NIA has 23 tanks that are 32 feet long to accommodate aluminum parts up to 28 feet in length, as well as 26 smaller tanks. All the tanks can run sulfuric anodize Type II and III, Class 1 and 2 processes, while the large tanks can also handle 2-step electrolytic architectural anodizing and the small tanks can perform conversion coating and polytetrafluoroethylene processes. The plant also has vibratory finishing processes.
Andrew Smith is chief executive officer.
The executive team consists of Andrew Smith, chief executive officer; Jeff Smith, senior vice president of production; Bruce Fogler, chief financial officer; Michael Hildenbrand, plant manager; Brook Godfrey, quality control; Jennifer Bowers, accounts receivable and payable; Holly Nicodemus, purchasing; Jessica Hatfield, marketing manager; and Mathew Smith, team member.
“With the economy growing, we’re seeing companies changing from steel parts to aluminum for weight and performance purposes,” Fogler says. “We know there’s a high demand for anodizing providers and a shortage of large-tank anodizing facilities, so we’re starting this company to provide high-quality services in a growing industry.”
The path to fruition for NIA began in 1995, when Jeff Smith saw a need for aluminum anodizing in the Fort Wayne area and opened Smith Metal Finishing in nearby Hoagland. He started his line with 55-gallon drums and grew the operation, expanding in 2004 and gaining ISO certification two years later with 35 employees, including his son, Andrew.
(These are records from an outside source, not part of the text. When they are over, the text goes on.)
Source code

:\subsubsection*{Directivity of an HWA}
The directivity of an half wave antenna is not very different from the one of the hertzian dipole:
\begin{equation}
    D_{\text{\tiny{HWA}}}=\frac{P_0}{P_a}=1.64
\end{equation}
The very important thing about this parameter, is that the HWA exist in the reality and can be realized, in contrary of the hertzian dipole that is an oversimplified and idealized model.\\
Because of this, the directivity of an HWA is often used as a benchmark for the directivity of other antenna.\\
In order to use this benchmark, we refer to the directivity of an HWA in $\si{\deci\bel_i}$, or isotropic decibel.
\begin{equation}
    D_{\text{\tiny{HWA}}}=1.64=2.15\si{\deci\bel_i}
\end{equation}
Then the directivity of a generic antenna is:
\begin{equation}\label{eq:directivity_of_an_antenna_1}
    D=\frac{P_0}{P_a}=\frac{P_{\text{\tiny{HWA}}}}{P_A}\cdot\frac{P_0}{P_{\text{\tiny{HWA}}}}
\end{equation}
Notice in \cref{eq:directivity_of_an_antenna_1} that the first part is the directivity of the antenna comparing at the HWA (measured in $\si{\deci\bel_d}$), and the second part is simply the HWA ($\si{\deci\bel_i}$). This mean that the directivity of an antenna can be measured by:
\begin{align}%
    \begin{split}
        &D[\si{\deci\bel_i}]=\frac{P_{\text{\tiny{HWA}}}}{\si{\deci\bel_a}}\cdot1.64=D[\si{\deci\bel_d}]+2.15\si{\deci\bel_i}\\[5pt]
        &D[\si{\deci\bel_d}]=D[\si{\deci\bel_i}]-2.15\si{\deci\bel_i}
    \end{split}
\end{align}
Jeff Smith sold Smith Metal Finishing in 2010, and Andrew left to obtain an engineering degree. In 2016, Andrew Smith and a partner launched Advanced Metal Finishing with the opening of a small 4-foot anodizing line. When his partner left in 2017, Andrew Smith asked his father to come back and help him grow the business, and they eventually brought in more partners and changed the name to Northern Indiana Anodize.
Andrew Smith says the shop launched its lines with the assistance of Haviland and Reliant Aluminum Products for the chemistry, Price Walgren for the system engineering, rectifiers from American Plating Power, chillers from Train, ventilation from KCH Services, and wastewater from JMark Systems.
Many industries that require innovative solutions in cost reduction and weight savings are turning to aluminum as a substitute for stainless steel and other carbon steel alloys for parts and components.